Dataset content below:
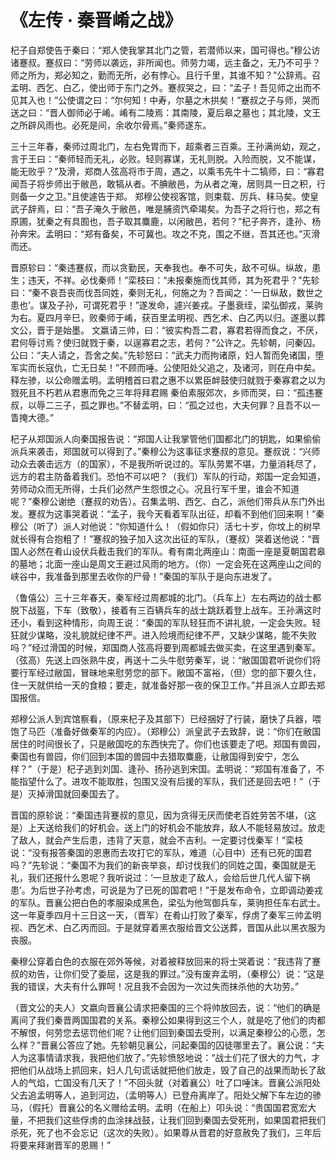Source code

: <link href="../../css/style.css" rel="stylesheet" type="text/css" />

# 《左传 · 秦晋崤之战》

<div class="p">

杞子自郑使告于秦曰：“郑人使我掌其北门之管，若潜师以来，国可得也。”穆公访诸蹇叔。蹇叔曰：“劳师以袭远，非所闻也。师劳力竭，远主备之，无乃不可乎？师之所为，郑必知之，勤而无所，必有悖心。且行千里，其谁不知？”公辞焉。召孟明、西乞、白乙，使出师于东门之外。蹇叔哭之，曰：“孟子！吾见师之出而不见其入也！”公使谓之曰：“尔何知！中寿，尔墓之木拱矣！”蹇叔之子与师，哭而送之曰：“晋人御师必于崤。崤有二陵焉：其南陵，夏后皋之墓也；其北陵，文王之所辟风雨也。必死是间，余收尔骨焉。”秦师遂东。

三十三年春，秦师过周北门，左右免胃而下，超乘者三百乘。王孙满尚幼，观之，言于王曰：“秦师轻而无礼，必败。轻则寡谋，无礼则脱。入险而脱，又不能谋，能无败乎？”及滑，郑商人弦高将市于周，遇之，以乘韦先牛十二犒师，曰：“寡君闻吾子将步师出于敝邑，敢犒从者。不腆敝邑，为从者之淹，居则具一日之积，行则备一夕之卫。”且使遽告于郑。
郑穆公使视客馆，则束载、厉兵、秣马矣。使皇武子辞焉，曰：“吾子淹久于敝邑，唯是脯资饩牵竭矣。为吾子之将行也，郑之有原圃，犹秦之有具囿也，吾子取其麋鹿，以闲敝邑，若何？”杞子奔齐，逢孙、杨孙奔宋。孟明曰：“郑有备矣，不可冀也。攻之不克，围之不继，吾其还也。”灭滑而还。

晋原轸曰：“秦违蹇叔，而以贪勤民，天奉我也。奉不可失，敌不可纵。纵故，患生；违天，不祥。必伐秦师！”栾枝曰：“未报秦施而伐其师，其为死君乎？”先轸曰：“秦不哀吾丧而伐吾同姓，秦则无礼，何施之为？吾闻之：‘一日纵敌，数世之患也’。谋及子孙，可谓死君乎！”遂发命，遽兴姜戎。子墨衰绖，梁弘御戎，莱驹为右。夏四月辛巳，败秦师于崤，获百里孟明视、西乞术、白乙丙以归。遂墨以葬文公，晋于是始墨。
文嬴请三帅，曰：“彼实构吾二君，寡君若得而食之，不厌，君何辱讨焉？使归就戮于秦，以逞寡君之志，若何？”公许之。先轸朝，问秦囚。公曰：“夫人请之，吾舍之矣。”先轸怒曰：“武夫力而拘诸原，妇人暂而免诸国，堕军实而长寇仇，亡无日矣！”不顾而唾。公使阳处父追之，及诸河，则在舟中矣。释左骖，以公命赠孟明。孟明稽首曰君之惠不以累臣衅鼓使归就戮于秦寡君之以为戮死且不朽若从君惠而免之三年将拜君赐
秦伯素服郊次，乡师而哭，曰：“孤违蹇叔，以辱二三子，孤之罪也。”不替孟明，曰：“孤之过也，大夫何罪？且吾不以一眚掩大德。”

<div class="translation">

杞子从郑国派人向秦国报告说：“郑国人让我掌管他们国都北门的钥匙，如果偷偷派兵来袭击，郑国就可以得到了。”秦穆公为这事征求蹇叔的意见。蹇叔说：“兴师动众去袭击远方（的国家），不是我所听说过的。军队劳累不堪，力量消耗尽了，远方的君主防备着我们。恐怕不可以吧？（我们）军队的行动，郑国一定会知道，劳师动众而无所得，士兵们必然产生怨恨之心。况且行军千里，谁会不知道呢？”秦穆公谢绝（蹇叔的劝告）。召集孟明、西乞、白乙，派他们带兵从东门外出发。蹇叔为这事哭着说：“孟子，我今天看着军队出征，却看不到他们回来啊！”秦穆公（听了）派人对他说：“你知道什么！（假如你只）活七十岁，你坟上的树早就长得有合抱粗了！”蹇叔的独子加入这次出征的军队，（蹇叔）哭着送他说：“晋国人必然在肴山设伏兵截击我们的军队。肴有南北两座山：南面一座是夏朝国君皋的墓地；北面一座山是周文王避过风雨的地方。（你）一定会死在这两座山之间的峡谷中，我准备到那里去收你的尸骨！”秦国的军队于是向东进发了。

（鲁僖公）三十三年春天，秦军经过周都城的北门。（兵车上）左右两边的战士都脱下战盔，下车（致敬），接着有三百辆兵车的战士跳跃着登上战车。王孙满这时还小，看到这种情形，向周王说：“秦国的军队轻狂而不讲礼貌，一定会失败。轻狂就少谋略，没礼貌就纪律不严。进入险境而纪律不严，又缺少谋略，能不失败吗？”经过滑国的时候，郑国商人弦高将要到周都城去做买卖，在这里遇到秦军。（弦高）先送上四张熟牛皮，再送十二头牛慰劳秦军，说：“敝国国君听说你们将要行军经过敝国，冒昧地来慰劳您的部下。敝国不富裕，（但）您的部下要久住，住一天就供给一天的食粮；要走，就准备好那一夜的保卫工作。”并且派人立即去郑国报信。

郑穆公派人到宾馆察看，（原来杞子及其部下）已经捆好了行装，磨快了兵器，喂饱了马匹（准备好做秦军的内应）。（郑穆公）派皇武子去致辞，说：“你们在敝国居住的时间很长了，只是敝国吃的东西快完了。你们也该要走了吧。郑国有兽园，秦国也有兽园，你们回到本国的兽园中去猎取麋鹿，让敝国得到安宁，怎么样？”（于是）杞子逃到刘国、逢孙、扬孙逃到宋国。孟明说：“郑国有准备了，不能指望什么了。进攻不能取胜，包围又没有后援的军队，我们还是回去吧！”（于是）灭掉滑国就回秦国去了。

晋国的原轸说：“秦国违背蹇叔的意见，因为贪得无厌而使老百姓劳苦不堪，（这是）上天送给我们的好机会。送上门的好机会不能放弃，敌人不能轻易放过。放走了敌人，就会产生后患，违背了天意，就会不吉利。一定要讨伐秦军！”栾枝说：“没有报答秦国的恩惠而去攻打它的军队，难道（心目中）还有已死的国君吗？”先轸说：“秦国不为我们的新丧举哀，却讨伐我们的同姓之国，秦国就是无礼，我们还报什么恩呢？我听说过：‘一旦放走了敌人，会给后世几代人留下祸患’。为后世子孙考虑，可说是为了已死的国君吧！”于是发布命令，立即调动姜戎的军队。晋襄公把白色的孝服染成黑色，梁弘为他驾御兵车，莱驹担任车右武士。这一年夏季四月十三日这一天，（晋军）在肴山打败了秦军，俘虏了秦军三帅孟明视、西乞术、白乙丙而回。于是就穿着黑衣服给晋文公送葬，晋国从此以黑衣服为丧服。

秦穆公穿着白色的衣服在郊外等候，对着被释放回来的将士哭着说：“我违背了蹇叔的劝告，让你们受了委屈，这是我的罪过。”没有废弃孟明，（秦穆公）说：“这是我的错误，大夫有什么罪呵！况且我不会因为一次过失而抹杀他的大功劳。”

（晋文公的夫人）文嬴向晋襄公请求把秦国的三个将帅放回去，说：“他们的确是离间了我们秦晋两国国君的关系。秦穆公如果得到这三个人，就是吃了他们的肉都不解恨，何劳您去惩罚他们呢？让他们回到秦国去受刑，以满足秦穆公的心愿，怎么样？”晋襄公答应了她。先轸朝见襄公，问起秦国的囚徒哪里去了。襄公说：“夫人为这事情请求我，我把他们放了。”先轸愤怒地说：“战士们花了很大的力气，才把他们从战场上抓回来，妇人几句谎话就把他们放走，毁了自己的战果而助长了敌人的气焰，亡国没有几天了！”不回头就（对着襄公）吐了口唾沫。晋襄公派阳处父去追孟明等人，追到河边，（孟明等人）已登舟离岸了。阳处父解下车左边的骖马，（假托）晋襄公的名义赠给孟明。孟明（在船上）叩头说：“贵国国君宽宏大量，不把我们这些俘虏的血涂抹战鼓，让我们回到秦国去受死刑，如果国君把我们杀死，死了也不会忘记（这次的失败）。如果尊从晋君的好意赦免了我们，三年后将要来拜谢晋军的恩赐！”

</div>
End of Dataset content.
Dataset content below:
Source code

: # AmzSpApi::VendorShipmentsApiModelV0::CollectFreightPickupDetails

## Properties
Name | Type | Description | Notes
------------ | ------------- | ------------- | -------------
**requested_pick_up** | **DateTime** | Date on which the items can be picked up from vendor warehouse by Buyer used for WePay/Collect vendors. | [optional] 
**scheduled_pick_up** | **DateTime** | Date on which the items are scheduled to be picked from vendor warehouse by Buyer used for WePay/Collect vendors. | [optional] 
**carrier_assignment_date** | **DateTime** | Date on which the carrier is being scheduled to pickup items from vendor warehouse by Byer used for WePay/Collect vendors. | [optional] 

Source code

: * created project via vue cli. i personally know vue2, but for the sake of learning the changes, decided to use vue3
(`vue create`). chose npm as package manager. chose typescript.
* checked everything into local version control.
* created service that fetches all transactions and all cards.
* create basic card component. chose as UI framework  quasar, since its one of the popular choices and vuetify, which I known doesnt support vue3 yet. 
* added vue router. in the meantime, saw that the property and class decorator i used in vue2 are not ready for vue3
End of Dataset content.
What the task asks: Your answer must be the lines above from the one containing "the items are" to the one containing "ready for vue3", both included, restated word for word.

Written response:
**scheduled_pick_up** | **DateTime** | Date on which the items are scheduled to be picked from vendor warehouse by Buyer used for WePay/Collect vendors. | [optional] 
**carrier_assignment_date** | **DateTime** | Date on which the carrier is being scheduled to pickup items from vendor warehouse by Byer used for WePay/Collect vendors. | [optional] 

Source code

: * created project via vue cli. i personally know vue2, but for the sake of learning the changes, decided to use vue3
(`vue create`). chose npm as package manager. chose typescript.
* checked everything into local version control.
* created service that fetches all transactions and all cards.
* create basic card component. chose as UI framework  quasar, since its one of the popular choices and vuetify, which I known doesnt support vue3 yet. 
* added vue router. in the meantime, saw that the property and class decorator i used in vue2 are not ready for vue3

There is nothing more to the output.